Task description
Without the pictures, output the lines of the material from the very first through the one that holds "Rullasin pienen pyyhkeen".

Dataset
════════

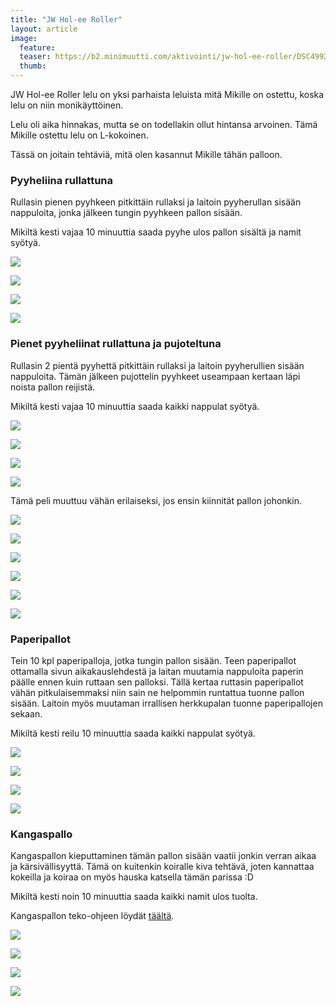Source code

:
 ```yaml
---
title: "JW Hol-ee Roller"
layout: article
image:
  feature:
  teaser: https://b2.minimuutti.com/aktivointi/jw-hol-ee-roller/DSC49928%20%282%29-245px.jpg
  thumb:
---
```


JW Hol-ee Roller lelu on yksi parhaista leluista mitä Mikille on ostettu, koska lelu on niin monikäyttöinen.

Lelu oli aika hinnakas, mutta se on todellakin ollut hintansa arvoinen. Tämä Mikille ostettu lelu on L-kokoinen.

Tässä on joitain tehtäviä, mitä olen kasannut Mikille tähän palloon.

### Pyyheliina rullattuna

Rullasin pienen pyyhkeen pitkittäin rullaksi ja laitoin pyyherullan sisään nappuloita, jonka jälkeen tungin pyyhkeen pallon sisään.

Mikiltä kesti vajaa 10 minuuttia saada pyyhe ulos pallon sisältä ja namit syötyä.

![](https://b2.minimuutti.com/aktivointi/jw-hol-ee-roller/DSC49928%20%282%29-800px.jpg)

![](https://b2.minimuutti.com/aktivointi/jw-hol-ee-roller/DSC49955-800px.jpg)

![](https://b2.minimuutti.com/aktivointi/jw-hol-ee-roller/DSC49971-800px.jpg)

![](https://b2.minimuutti.com/aktivointi/jw-hol-ee-roller/DSC49998-800px.jpg)

### Pienet pyyheliinat rullattuna ja pujoteltuna

Rullasin 2 pientä pyyhettä pitkittäin rullaksi ja laitoin pyyherullien sisään nappuloita. Tämän jälkeen pujottelin pyyhkeet useampaan kertaan läpi noista pallon reijistä.

Mikiltä kesti vajaa 10 minuuttia saada kaikki nappulat syötyä.

![](https://b2.minimuutti.com/aktivointi/jw-hol-ee-roller/DSC49111-800px.jpg)

![](https://b2.minimuutti.com/aktivointi/jw-hol-ee-roller/DSC49161-800px.jpg)

![](https://b2.minimuutti.com/aktivointi/jw-hol-ee-roller/DSC49184-800px.jpg)

![](https://b2.minimuutti.com/aktivointi/jw-hol-ee-roller/DSC49932-800px.jpg)

Tämä peli muuttuu vähän erilaiseksi, jos ensin kiinnität pallon johonkin.

![](https://b2.minimuutti.com/aktivointi/jw-hol-ee-roller/DS61676-800px.jpg)

![](https://b2.minimuutti.com/aktivointi/jw-hol-ee-roller/DS61697-800px.jpg)

![](https://b2.minimuutti.com/aktivointi/jw-hol-ee-roller/DS61712-800px.jpg)

![](https://b2.minimuutti.com/aktivointi/jw-hol-ee-roller/DS61720-800px.jpg)

![](https://b2.minimuutti.com/aktivointi/jw-hol-ee-roller/DS61723-800px.jpg)

![](https://b2.minimuutti.com/aktivointi/jw-hol-ee-roller/DS61786-800px.jpg)

### Paperipallot

Tein 10 kpl paperipalloja, jotka tungin pallon sisään. Teen paperipallot ottamalla sivun aikakauslehdestä ja laitan muutamia nappuloita paperin päälle ennen kuin ruttaan sen palloksi. Tällä kertaa ruttasin paperipallot vähän pitkulaisemmaksi niin sain ne helpommin runtattua tuonne pallon sisään. Laitoin myös muutaman irrallisen herkkupalan tuonne paperipallojen sekaan.

Mikiltä kesti reilu 10 minuuttia saada kaikki nappulat syötyä.

![](https://b2.minimuutti.com/aktivointi/jw-hol-ee-roller/DSC50433-800px.jpg)

![](https://b2.minimuutti.com/aktivointi/jw-hol-ee-roller/DSC50450-800px.jpg)

![](https://b2.minimuutti.com/aktivointi/jw-hol-ee-roller/DSC50501-800px.jpg)

![](https://b2.minimuutti.com/aktivointi/jw-hol-ee-roller/DSC50583-800px.jpg)

### Kangaspallo

Kangaspallon kieputtaminen tämän pallon sisään vaatii jonkin verran aikaa ja kärsivällisyyttä. Tämä on kuitenkin koiralle kiva tehtävä, joten kannattaa kokeilla ja koiraa on myös hauska katsella tämän parissa :D

Mikiltä kesti noin 10 minuuttia saada kaikki namit ulos tuolta.

Kangaspallon teko-ohjeen löydät [täältä](/aktivointi/kangaspallo/).

![](https://b2.minimuutti.com/aktivointi/jw-hol-ee-roller/DSC50828-800px.jpg)

![](https://b2.minimuutti.com/aktivointi/jw-hol-ee-roller/DSC50836-800px.jpg)

![](https://b2.minimuutti.com/aktivointi/jw-hol-ee-roller/DSC50960-800px.jpg)

![](https://b2.minimuutti.com/aktivointi/jw-hol-ee-roller/DSC51045-800px.jpg)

════════

Solved problem
Source code

:
 ```yaml
---
title: "JW Hol-ee Roller"
layout: article
image:
  feature:
  teaser: https://b2.minimuutti.com/aktivointi/jw-hol-ee-roller/DSC49928%20%282%29-245px.jpg
  thumb:
---
```


JW Hol-ee Roller lelu on yksi parhaista leluista mitä Mikille on ostettu, koska lelu on niin monikäyttöinen.

Lelu oli aika hinnakas, mutta se on todellakin ollut hintansa arvoinen. Tämä Mikille ostettu lelu on L-kokoinen.

Tässä on joitain tehtäviä, mitä olen kasannut Mikille tähän palloon.

### Pyyheliina rullattuna

Rullasin pienen pyyhkeen pitkittäin rullaksi ja laitoin pyyherullan sisään nappuloita, jonka jälkeen tungin pyyhkeen pallon sisään.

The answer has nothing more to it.